Skip to content

Cache

get_archive_cache(prefix='.cache') cached

Get the archive cache subfolder where to store persistent state about sources

Set the base archive via INVESTIGRAPH_ARCHIVE_URI (see Settings)

Returns:

Type Description
BaseStore

The archive cache store (see anystore)

Source code in investigraph/cache.py
@cache
def get_archive_cache(prefix: str | None = ".cache") -> BaseStore:
    """
    Get the archive cache subfolder where to store persistent state about
    sources

    Set the base archive via `INVESTIGRAPH_ARCHIVE_URI` (see
    [Settings][investigraph.settings])

    Returns:
        The archive cache store (see
            [anystore](https://docs.investigraph.dev/lib/anystore))
    """
    settings = Settings()
    archive_cache = settings.archive.model_copy()
    archive_cache.uri = f"{archive_cache.uri}/{prefix or '.cache'}"
    return archive_cache.to_store()

get_runtime_cache() cached

Get shared runtime cache. This should be a fast key-value store that doesn't need to be persistent.
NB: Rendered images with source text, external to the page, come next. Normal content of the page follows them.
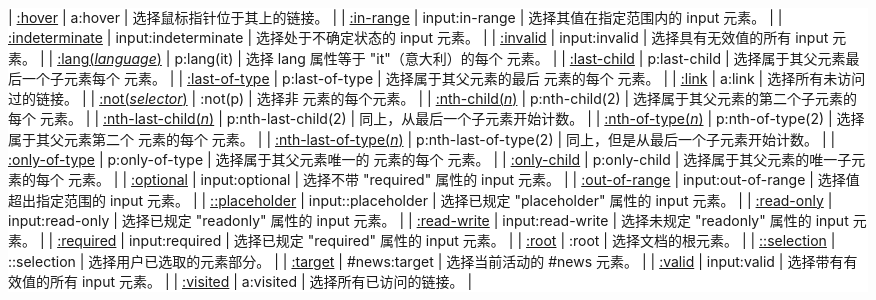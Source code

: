 | [:hover](https://www.w3school.com.cn/cssref/selector_hover.asp) | a:hover               | 选择鼠标指针位于其上的链接。                         |
| [:in-range](https://www.w3school.com.cn/cssref/selector_in-range.asp) | input:in-range        | 选择其值在指定范围内的 input 元素。                  |
| [:indeterminate](https://www.w3school.com.cn/cssref/selector_indeterminate.asp) | input:indeterminate   | 选择处于不确定状态的 input 元素。                    |
| [:invalid](https://www.w3school.com.cn/cssref/selector_invalid.asp) | input:invalid         | 选择具有无效值的所有 input 元素。                    |
| [:lang(*language*)](https://www.w3school.com.cn/cssref/selector_lang.asp) | p:lang(it)            | 选择 lang 属性等于 "it"（意大利）的每个 元素。   |
| [:last-child](https://www.w3school.com.cn/cssref/selector_last-child.asp) | p:last-child          | 选择属于其父元素最后一个子元素每个 元素。        |
| [:last-of-type](https://www.w3school.com.cn/cssref/selector_last-of-type.asp) | p:last-of-type        | 选择属于其父元素的最后 元素的每个 元素。     |
| [:link](https://www.w3school.com.cn/cssref/selector_link.asp) | a:link                | 选择所有未访问过的链接。                             |
| [:not(*selector*)](https://www.w3school.com.cn/cssref/selector_not.asp) | :not(p)               | 选择非 元素的每个元素。                          |
| [:nth-child(*n*)](https://www.w3school.com.cn/cssref/selector_nth-child.asp) | p:nth-child(2)        | 选择属于其父元素的第二个子元素的每个 元素。      |
| [:nth-last-child(*n*)](https://www.w3school.com.cn/cssref/selector_nth-last-child.asp) | p:nth-last-child(2)   | 同上，从最后一个子元素开始计数。                     |
| [:nth-of-type(*n*)](https://www.w3school.com.cn/cssref/selector_nth-of-type.asp) | p:nth-of-type(2)      | 选择属于其父元素第二个 元素的每个 元素。     |
| [:nth-last-of-type(*n*)](https://www.w3school.com.cn/cssref/selector_nth-last-of-type.asp) | p:nth-last-of-type(2) | 同上，但是从最后一个子元素开始计数。                 |
| [:only-of-type](https://www.w3school.com.cn/cssref/selector_only-of-type.asp) | p:only-of-type        | 选择属于其父元素唯一的 元素的每个 元素。     |
| [:only-child](https://www.w3school.com.cn/cssref/selector_only-child.asp) | p:only-child          | 选择属于其父元素的唯一子元素的每个 元素。        |
| [:optional](https://www.w3school.com.cn/cssref/selector_optional.asp) | input:optional        | 选择不带 "required" 属性的 input 元素。              |
| [:out-of-range](https://www.w3school.com.cn/cssref/selector_out-of-range.asp) | input:out-of-range    | 选择值超出指定范围的 input 元素。                    |
| [::placeholder](https://www.w3school.com.cn/cssref/selector_placeholder.asp) | input::placeholder    | 选择已规定 "placeholder" 属性的 input 元素。         |
| [:read-only](https://www.w3school.com.cn/cssref/selector_read-only.asp) | input:read-only       | 选择已规定 "readonly" 属性的 input 元素。            |
| [:read-write](https://www.w3school.com.cn/cssref/selector_read-write.asp) | input:read-write      | 选择未规定 "readonly" 属性的 input 元素。            |
| [:required](https://www.w3school.com.cn/cssref/selector_required.asp) | input:required        | 选择已规定 "required" 属性的 input 元素。            |
| [:root](https://www.w3school.com.cn/cssref/selector_root.asp) | :root                 | 选择文档的根元素。                                   |
| [::selection](https://www.w3school.com.cn/cssref/selector_selection.asp) | ::selection           | 选择用户已选取的元素部分。                           |
| [:target](https://www.w3school.com.cn/cssref/selector_target.asp) | #news:target          | 选择当前活动的 #news 元素。                          |
| [:valid](https://www.w3school.com.cn/cssref/selector_valid.asp) | input:valid           | 选择带有有效值的所有 input 元素。                    |
| [:visited](https://www.w3school.com.cn/cssref/selector_visited.asp) | a:visited             | 选择所有已访问的链接。                               |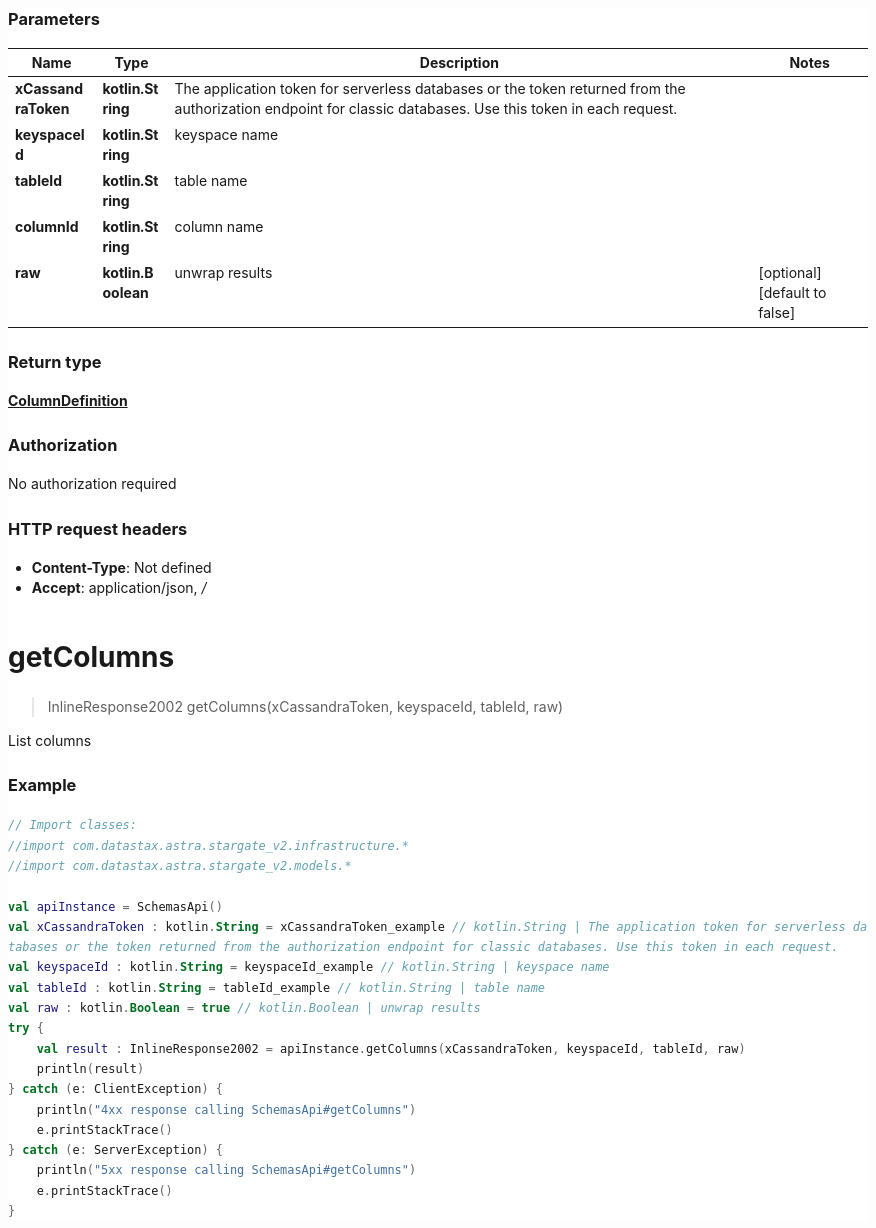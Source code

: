 ### Parameters

Name | Type | Description  | Notes
------------- | ------------- | ------------- | -------------
 **xCassandraToken** | **kotlin.String**| The application token for serverless databases or the token returned from the authorization endpoint for classic databases. Use this token in each request. |
 **keyspaceId** | **kotlin.String**| keyspace name |
 **tableId** | **kotlin.String**| table name |
 **columnId** | **kotlin.String**| column name |
 **raw** | **kotlin.Boolean**| unwrap results | [optional] [default to false]

### Return type

[**ColumnDefinition**](ColumnDefinition.md)

### Authorization

No authorization required

### HTTP request headers

 - **Content-Type**: Not defined
 - **Accept**: application/json, */*

<a name="getColumns"></a>
# **getColumns**
> InlineResponse2002 getColumns(xCassandraToken, keyspaceId, tableId, raw)

List columns

### Example
```kotlin
// Import classes:
//import com.datastax.astra.stargate_v2.infrastructure.*
//import com.datastax.astra.stargate_v2.models.*

val apiInstance = SchemasApi()
val xCassandraToken : kotlin.String = xCassandraToken_example // kotlin.String | The application token for serverless databases or the token returned from the authorization endpoint for classic databases. Use this token in each request.
val keyspaceId : kotlin.String = keyspaceId_example // kotlin.String | keyspace name
val tableId : kotlin.String = tableId_example // kotlin.String | table name
val raw : kotlin.Boolean = true // kotlin.Boolean | unwrap results
try {
    val result : InlineResponse2002 = apiInstance.getColumns(xCassandraToken, keyspaceId, tableId, raw)
    println(result)
} catch (e: ClientException) {
    println("4xx response calling SchemasApi#getColumns")
    e.printStackTrace()
} catch (e: ServerException) {
    println("5xx response calling SchemasApi#getColumns")
    e.printStackTrace()
}
```
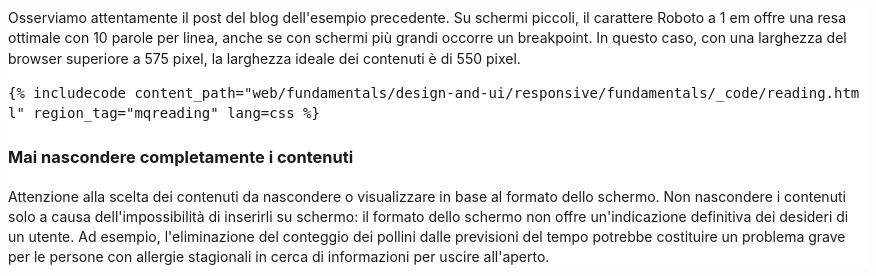 Osserviamo attentamente il post del blog dell'esempio precedente. Su schermi piccoli, il carattere Roboto a 1 em offre una resa ottimale con 10 parole per linea, anche se con schermi più grandi occorre un breakpoint. In questo caso, con una larghezza del browser superiore a 575 pixel, la larghezza ideale dei contenuti è di 550 pixel.

<pre class="prettyprint">
{% includecode content_path="web/fundamentals/design-and-ui/responsive/fundamentals/_code/reading.html" region_tag="mqreading" lang=css %}
</pre>

### Mai nascondere completamente i contenuti

Attenzione alla scelta dei contenuti da nascondere o visualizzare in base al formato dello schermo.
Non nascondere i contenuti solo a causa dell'impossibilità di inserirli su schermo: il formato dello schermo non offre un'indicazione definitiva dei desideri di un utente. Ad esempio, l'eliminazione del conteggio dei pollini dalle previsioni del tempo potrebbe costituire un problema grave per le persone con allergie stagionali in cerca di informazioni per uscire all'aperto.





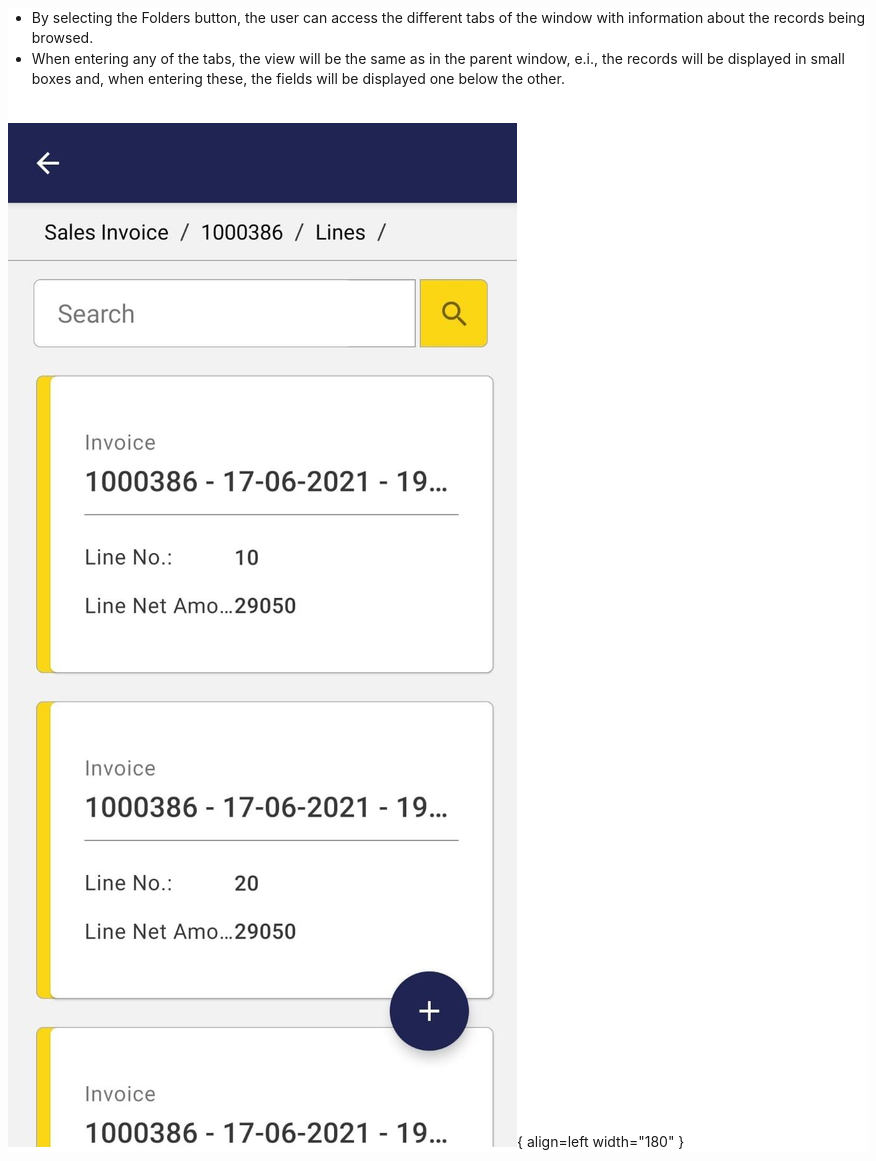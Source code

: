 - By selecting the Folders button, the user can access the different tabs of the window with information about the records being browsed.
- When entering any of the tabs, the view will be the same as in the parent window, e.i., the records will be displayed in small boxes and, when entering these, the fields will be displayed one below the other.<br><br>

![](../../../../assets/drive/XKeIfzzgutwdnJr5kmBVSifBZ1luxaWe3mqYM_U3uHurbAe_0TXkpjjvF5x0RWpIKXRsqYcEifdxpVeNHZjgHZ5-s6uGm8FjIf9RGIfAZoHXZAxlCqzC5H00RUmPBX01SvFgW8v2.png){  align=left width="180" }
Set via INVESTIGRAPH_CACHE_URI (see Settings)

Returns:

Type Description
BaseStore

The runtime cache store (see anystore)

Source code in investigraph/cache.py
@cache
def get_runtime_cache() -> BaseStore:
    """
    Get shared runtime cache. This should be a fast key-value store that doesn't
    need to be persistent.

    Set via `INVESTIGRAPH_CACHE_URI` (see [Settings][investigraph.settings])

    Returns:
        The runtime cache store (see
            [anystore](https://docs.investigraph.dev/lib/anystore))
    """
    settings = Settings()
    return settings.cache.to_store()

make_cache_key(uri, *args, **kwargs)

Compute a cache key for the given uri. This tries to get an etag or last-modified header, or optionally falls back to computing a checksum or a key just by the uri.

Parameters:

Name Type Description Default
uri Uri

The local or remote uri for the file

required
cache

bool if to use cache at all (default)

required
url_key_only

bool if to compute cache key just by uri as fallback (default False)

required
use_checksum

bool if to compute the checksum as fallback (default False)

required
checksum

str: Give an already pre-computed checksum when using use_checksum (optional)

required
Source code in investigraph/cache.py
def make_cache_key(uri: Uri, *args, **kwargs) -> str | None:
    """
    Compute a cache key for the given uri. This tries to get an `etag` or
    `last-modified` header, or optionally falls back to computing a checksum or
    a key just by the `uri`.

    Args:
        uri: The local or remote uri for the file
        cache: `bool` if to use cache at all (default)
        url_key_only: `bool` if to compute cache key just by uri as fallback
            (default `False`)
        use_checksum: `bool` if to compute the checksum as fallback (default
            `False`)
        checksum: `str`: Give an already pre-computed checksum when using
            `use_checksum` (optional)
    """
    kwargs.pop("delay", None)
    kwargs.pop("stealthy", None)
    kwargs.pop("timeout", None)
    if kwargs.pop("cache", None) is False:
        return
    if not kwargs.pop("url_key_only", False):
        source = Source(uri=uri)
        info = source.info()
        if info.cache_key:
            return make_data_checksum((uri, info.cache_key, *args, kwargs))
        if kwargs.pop("use_checksum", True):
            if "checksum" in kwargs:
                return kwargs["checksum"]
            try:
                with open_virtual(uri) as fh:
                    return fh.checksum
            except Exception as e:
                log.warn(
                    f"Cannot calculate checksum: `{e.__class__.__name__}`: {e}",
                    uri=uri,
                    **kwargs,
                )
        return make_data_checksum((uri, info.model_dump_json(), *args, kwargs))
    return make_data_checksum((uri, *args, kwargs))